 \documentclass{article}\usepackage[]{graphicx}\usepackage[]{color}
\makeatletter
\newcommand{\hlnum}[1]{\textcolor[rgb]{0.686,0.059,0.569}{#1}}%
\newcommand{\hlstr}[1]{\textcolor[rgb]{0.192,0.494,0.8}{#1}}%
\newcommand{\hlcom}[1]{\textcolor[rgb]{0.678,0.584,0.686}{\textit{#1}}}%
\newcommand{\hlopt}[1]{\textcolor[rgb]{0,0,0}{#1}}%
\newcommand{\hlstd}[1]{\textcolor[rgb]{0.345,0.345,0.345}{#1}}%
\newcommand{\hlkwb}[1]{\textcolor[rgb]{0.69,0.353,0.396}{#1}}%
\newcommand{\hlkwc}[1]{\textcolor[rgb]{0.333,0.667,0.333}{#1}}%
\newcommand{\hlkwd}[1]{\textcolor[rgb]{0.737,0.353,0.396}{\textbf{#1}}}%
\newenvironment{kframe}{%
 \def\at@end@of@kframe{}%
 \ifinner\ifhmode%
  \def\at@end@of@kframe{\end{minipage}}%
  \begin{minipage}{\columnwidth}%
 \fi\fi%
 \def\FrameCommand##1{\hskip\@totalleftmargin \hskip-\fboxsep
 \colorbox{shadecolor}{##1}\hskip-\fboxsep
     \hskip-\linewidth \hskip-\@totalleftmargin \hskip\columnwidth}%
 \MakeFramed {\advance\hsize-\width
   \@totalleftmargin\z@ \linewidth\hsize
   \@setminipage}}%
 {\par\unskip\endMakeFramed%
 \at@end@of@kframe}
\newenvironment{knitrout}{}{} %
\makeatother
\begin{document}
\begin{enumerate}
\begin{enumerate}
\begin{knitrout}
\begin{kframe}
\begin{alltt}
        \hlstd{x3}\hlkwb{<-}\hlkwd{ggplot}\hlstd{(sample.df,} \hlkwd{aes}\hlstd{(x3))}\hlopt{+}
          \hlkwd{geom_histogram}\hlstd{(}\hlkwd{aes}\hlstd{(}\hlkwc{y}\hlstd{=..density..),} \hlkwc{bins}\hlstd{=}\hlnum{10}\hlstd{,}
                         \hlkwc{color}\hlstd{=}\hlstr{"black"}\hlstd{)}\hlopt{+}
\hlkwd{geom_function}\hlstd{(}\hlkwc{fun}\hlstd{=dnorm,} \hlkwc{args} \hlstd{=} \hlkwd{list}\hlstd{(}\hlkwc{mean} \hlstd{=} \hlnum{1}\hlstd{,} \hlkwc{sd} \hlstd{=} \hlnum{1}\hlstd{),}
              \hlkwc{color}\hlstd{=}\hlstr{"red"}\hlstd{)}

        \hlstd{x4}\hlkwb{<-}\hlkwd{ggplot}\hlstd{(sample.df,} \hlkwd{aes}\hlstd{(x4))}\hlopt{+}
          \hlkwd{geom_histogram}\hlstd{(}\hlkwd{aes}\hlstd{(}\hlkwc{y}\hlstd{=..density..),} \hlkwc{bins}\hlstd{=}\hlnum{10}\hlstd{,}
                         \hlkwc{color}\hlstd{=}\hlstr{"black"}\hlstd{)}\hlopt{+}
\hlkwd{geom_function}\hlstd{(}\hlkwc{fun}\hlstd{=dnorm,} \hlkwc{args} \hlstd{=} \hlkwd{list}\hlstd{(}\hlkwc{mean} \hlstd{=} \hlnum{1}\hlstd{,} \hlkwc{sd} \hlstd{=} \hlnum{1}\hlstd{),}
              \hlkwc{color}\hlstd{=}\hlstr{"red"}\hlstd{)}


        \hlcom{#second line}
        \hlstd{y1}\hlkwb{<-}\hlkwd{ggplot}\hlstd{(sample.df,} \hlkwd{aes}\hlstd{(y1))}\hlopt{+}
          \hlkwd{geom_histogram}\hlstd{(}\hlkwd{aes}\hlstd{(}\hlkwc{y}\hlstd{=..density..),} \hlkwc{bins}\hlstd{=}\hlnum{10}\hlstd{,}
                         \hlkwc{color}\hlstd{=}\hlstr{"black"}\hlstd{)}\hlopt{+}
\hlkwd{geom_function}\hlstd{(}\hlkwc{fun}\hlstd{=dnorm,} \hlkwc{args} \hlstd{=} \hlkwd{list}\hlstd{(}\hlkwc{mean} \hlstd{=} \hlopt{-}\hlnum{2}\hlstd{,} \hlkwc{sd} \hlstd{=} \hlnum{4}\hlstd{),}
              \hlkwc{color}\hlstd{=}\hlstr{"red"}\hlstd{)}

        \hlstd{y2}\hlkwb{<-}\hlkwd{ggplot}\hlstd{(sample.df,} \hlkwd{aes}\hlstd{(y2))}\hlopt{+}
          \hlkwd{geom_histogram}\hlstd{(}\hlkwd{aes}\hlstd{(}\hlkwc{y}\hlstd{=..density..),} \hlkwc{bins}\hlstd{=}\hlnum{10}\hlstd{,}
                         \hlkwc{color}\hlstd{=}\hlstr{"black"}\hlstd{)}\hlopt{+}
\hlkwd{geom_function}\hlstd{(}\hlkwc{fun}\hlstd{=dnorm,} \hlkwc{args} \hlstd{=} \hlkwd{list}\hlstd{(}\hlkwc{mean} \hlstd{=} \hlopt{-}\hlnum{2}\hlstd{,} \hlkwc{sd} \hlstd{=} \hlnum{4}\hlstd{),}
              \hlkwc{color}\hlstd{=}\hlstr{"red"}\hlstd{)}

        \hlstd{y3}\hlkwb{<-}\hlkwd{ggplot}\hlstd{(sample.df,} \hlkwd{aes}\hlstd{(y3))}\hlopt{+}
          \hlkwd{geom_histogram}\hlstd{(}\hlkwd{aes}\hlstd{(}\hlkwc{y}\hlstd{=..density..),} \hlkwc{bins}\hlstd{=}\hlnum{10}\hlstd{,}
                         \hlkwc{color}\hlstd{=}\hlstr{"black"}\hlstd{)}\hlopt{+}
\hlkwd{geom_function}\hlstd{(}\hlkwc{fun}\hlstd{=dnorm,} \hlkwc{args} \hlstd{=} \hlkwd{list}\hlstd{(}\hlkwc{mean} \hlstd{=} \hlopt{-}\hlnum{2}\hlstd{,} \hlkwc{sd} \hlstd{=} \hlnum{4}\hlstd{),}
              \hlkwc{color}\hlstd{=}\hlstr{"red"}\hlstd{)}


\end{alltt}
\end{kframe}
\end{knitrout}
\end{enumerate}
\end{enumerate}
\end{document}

Directions for this task:
From the entries, copy every line in which the word "newenvironment" occurs.

Output of the exercise:
\newenvironment{kframe}{%
\newenvironment{knitrout}{}{} %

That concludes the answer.